Duck-typing has nothing to do with the reason that your code doesn't work. It is because Scala's type system doesn't provide implicit conversion between interface type and function type by default. However, if the following implicit conversion is defined, your code works correctly.
implicit def toActionListener(f: ActionEvent => Unit) = new ActionListener {
def actionPerformed(e: ActionEvent) { f(e) }
}
This implicit conversion provides conversions from (ActionEvent => Unit) to ActionListner.
Scala isn't duck-typed. It has optional, explicit structural-typing, but that doesn't have anything to do with why your code does not work.

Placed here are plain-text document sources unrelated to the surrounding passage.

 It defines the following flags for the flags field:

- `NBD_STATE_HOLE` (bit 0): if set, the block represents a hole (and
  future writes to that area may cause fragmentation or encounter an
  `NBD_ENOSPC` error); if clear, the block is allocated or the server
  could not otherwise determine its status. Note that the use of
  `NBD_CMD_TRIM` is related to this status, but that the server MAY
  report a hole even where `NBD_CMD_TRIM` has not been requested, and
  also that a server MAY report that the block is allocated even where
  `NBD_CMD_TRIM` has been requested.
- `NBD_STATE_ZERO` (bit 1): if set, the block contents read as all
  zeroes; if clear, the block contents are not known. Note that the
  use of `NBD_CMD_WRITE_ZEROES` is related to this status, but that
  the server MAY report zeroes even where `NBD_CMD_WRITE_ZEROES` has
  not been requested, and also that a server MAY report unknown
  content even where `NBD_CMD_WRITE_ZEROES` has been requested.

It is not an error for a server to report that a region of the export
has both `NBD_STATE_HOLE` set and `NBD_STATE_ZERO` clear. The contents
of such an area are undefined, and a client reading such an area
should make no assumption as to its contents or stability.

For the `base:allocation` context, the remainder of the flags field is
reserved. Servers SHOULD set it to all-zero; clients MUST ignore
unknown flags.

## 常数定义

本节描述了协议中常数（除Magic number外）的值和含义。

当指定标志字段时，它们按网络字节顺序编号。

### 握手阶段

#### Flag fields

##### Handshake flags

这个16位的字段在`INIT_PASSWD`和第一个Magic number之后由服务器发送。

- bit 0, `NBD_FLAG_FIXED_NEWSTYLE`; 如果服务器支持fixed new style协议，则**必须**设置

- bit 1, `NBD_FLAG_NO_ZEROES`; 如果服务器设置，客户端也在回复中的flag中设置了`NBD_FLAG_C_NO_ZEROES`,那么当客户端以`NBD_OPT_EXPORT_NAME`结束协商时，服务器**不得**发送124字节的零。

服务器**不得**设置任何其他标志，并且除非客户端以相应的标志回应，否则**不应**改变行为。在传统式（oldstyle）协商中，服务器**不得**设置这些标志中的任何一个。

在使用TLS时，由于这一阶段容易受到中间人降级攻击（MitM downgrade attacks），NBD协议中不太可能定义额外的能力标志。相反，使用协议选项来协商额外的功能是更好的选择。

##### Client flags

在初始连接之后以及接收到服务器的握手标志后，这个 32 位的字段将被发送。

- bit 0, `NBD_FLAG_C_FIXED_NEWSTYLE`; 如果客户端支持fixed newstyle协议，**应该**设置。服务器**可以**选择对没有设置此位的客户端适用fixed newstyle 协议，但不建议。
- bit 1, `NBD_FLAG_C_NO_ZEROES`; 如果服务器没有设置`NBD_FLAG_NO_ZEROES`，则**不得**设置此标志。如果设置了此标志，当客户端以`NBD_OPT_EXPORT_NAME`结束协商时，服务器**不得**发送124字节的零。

Your code does not work, because JButton.addActionListener expects an ActionListener
as its argument, not a function. Even if scala were ducktyped, you couldn't just pass a function because the same methods available on an ActionListener
are not available on a function.
Note that the article says "Let’s assume for one blissful moment that we could rewrite Swing to take full advantage of Scala’s syntax", i.e. the article does not claim to show you actual code that works.
However scala does have it's own swing package (scala.swing
) which contains classes which are more "scalaish" to use than their java equivalents.